● **THE PROBLEM**
Within the data that follows, how many lines contain the word "编余军官纷来我区"? Reply with only the number.

● **DATA FOR REVIEW**
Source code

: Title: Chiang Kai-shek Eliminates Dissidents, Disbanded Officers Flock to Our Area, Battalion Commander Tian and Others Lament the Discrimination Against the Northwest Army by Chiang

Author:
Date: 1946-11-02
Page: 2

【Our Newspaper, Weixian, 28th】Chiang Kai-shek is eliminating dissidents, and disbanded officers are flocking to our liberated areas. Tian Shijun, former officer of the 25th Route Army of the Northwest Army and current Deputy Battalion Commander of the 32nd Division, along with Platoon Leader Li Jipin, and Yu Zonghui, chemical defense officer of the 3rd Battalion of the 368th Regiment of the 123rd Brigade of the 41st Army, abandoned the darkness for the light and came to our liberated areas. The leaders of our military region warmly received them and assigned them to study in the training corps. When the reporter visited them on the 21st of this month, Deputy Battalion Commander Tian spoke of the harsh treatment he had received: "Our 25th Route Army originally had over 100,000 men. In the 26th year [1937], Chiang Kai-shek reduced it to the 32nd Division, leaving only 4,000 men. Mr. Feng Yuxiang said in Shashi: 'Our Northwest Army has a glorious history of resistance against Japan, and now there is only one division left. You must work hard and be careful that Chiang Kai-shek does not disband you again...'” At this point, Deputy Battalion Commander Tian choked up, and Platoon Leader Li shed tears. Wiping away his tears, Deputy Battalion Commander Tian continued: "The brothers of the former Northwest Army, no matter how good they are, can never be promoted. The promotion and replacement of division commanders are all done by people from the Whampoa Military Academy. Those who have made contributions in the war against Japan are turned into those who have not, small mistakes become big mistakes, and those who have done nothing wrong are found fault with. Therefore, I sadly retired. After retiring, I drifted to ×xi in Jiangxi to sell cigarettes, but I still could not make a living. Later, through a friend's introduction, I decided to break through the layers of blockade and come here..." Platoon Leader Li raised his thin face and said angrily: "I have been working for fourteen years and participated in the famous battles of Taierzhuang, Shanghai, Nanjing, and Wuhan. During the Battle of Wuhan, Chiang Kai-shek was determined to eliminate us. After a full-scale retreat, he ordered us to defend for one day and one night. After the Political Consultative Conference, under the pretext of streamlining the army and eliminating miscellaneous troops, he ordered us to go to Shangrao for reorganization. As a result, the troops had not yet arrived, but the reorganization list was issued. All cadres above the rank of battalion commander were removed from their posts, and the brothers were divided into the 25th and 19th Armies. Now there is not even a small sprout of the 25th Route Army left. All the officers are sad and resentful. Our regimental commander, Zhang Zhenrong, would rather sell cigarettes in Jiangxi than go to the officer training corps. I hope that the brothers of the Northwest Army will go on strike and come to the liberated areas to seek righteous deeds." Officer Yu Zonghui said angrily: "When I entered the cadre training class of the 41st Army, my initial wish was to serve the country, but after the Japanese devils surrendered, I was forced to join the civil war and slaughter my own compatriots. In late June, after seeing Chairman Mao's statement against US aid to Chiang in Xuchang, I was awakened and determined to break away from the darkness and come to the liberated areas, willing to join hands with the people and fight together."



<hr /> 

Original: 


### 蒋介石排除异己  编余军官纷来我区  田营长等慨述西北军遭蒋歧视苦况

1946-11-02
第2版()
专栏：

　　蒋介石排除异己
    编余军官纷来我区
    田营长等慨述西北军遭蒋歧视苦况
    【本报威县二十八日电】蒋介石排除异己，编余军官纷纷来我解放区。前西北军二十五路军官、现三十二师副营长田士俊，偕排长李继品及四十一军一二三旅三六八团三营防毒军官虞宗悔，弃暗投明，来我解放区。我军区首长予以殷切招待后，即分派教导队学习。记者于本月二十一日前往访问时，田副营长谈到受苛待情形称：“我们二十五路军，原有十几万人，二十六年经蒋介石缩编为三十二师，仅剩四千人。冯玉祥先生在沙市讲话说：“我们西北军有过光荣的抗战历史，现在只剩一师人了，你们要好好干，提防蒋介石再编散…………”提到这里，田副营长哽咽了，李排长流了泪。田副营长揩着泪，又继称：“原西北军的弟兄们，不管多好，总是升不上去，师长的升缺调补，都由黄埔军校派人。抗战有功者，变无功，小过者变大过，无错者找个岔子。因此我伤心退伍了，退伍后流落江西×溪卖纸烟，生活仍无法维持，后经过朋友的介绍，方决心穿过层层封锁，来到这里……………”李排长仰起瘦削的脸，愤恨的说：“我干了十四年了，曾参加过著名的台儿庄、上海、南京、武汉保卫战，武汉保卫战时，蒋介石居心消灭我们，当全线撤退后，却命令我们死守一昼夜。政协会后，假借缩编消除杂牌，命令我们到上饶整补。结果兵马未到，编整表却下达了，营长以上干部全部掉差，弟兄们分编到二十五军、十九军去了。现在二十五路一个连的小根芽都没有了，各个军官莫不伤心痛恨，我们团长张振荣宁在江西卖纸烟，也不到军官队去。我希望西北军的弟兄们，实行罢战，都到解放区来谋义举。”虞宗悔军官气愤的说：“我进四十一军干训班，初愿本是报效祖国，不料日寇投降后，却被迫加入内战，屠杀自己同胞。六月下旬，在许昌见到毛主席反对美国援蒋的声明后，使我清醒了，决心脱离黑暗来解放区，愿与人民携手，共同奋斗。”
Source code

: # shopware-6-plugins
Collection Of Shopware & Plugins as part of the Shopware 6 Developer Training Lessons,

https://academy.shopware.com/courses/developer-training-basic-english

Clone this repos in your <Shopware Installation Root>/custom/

● **ANSWER SPACE**
2